Among the entries below, take the line with "### Wildly important goal" and the line with "### Accountability", and output them and every line between them exactly, with nothing else.

[Stored data entries]
--------------------
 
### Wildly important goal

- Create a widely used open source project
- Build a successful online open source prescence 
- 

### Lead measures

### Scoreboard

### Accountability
--------------------
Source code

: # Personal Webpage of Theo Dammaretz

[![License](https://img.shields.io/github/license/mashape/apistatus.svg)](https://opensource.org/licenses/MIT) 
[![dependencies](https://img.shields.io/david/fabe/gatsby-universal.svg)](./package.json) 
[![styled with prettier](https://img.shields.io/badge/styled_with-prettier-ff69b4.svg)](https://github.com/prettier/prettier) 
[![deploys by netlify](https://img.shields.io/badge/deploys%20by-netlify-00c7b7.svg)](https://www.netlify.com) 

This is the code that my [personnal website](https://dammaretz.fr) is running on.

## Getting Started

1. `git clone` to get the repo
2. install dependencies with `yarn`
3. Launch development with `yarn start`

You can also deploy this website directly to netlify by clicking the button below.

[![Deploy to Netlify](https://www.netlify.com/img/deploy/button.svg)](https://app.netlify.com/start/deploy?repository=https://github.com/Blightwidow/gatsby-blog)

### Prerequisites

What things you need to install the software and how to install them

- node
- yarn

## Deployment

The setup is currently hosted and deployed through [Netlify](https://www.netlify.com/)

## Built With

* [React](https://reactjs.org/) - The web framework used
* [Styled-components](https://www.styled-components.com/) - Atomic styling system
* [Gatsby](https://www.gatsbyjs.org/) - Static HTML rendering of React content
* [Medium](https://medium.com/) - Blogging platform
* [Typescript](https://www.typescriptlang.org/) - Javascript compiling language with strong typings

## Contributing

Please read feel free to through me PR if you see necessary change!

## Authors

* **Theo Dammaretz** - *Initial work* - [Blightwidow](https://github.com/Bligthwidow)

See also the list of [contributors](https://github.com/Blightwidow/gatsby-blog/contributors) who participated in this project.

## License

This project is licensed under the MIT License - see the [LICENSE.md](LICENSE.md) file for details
--------------------
→ RESULT OF THIS EXERCISE:
### Wildly important goal

- Create a widely used open source project
- Build a successful online open source prescence 
- 

### Lead measures

### Scoreboard

### Accountability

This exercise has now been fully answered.